Breaking Down the Reclamation Process of an Oil and Gas Company
KREX News Room
GARFIELD COUNTY, Colo.- Brian Whiteley, an award-winning reclamation construction coordinator for Encana Oil and Gas, loves to talk shop.
His job is to make sure lands are returned to better condition than they were before drilling began. "Oil and gas is held to a higher standard than any other industry," said Whiteley.
He says the rest of the state has to reach a 70 percent vegetation standard, whereas oil and gas must maintain at least 80 percent. "It doesn't seem like much, but it's a very high standard in a dry land environment."
Each site varies, but on average, the initial drilling phases of an oil pad can use around five acres, as well as nearby roads.
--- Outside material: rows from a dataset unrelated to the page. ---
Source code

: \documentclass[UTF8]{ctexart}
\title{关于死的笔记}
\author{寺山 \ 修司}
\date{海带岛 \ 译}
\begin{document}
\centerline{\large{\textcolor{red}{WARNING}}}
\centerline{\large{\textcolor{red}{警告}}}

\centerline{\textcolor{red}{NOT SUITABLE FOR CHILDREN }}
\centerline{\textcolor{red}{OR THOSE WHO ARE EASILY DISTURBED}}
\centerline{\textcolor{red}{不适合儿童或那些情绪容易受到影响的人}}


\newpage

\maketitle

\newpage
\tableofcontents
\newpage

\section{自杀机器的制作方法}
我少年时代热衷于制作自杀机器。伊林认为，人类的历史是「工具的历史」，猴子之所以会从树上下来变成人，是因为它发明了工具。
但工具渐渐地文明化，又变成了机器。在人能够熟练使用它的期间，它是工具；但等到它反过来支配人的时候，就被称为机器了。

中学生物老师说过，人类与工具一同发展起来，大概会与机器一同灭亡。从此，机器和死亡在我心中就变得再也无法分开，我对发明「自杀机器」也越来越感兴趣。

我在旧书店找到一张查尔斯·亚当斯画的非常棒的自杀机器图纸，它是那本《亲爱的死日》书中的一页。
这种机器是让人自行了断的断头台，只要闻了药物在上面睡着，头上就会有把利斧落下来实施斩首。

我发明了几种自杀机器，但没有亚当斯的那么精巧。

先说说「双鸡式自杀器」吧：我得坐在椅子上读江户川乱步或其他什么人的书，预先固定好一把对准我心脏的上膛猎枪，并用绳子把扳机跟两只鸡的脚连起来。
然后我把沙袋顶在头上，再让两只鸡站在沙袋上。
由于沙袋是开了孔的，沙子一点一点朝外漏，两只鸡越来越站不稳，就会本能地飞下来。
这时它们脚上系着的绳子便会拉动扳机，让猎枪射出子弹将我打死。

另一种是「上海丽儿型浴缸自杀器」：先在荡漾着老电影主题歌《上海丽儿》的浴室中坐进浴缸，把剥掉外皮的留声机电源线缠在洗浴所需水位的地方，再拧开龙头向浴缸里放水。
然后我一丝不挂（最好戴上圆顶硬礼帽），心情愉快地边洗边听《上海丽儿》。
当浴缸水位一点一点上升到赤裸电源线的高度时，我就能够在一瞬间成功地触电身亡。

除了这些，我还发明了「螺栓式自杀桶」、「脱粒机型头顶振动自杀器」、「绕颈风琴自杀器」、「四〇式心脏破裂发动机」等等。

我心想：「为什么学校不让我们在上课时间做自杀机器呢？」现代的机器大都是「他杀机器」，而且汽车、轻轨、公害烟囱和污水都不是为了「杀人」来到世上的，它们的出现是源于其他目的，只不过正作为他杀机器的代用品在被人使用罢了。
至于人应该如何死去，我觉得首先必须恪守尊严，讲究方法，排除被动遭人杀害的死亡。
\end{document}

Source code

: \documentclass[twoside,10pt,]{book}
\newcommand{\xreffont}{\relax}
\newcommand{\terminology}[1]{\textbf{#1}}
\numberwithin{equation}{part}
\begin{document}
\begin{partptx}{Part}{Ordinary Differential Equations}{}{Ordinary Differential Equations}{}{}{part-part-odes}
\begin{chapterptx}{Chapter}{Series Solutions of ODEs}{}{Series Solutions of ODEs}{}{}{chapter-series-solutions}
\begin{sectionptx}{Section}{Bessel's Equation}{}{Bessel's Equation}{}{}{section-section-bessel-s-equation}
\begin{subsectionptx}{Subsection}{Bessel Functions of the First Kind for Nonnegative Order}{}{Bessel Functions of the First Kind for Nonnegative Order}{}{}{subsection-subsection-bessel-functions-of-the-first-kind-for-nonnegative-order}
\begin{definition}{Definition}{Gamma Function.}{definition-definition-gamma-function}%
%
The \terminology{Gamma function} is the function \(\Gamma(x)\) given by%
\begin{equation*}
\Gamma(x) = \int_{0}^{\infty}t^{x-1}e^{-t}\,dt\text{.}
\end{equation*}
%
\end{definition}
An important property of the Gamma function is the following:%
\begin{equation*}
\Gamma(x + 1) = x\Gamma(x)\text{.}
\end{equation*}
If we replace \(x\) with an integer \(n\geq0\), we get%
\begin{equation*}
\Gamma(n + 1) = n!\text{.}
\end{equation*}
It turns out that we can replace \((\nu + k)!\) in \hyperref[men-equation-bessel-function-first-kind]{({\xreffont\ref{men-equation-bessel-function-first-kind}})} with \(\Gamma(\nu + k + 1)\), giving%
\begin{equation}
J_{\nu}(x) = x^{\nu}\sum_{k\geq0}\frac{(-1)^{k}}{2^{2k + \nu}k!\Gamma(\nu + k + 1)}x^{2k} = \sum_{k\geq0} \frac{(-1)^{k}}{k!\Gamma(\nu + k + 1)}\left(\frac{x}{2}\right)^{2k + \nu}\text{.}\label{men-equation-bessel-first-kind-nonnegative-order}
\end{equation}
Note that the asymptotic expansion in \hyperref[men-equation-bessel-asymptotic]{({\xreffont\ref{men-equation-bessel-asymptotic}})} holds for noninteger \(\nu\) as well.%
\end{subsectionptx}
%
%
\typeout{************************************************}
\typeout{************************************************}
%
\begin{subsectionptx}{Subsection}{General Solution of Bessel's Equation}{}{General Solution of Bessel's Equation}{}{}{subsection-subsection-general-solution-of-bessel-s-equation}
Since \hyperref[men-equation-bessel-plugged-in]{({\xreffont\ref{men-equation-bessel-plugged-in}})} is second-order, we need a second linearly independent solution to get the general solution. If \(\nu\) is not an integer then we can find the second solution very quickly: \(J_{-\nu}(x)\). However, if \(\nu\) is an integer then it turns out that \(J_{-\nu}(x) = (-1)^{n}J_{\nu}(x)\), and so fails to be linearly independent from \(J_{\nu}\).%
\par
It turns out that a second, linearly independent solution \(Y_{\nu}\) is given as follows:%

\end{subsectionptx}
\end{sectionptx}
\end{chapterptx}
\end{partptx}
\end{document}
In order to restore the landscape afterward, Encana reseeds the lands to the owner's specifications, whether federal or private. "[This] is three years of revegetation," said Whiteley, referring to a site in Battlement Mesa.
On federal lands, Encana must use visual and audio tactics to become nearly invisible to the passerby.
Walls made out of dirt keep equipment noise below the required decibels. "It also acts as a visual screen," added Whiteley.
All equipment on well pads situated on federal lands have to be painted a specific color based on the natural habitat of that area. In the Bureau of Land Management's Pinyon-Juniper Woodlands, that color is shadow gray.
Once the entire site is dead, all equipment is removed and the ground is filled in. Constructed boulder walls come down to recontour the area, which is mixed with mulch and spread to retain moisture. "That's a significant advantage when you're trying to restore habitat," Whiteley noted. "If we can leave it better than we found it, then we're achieving our management objectives."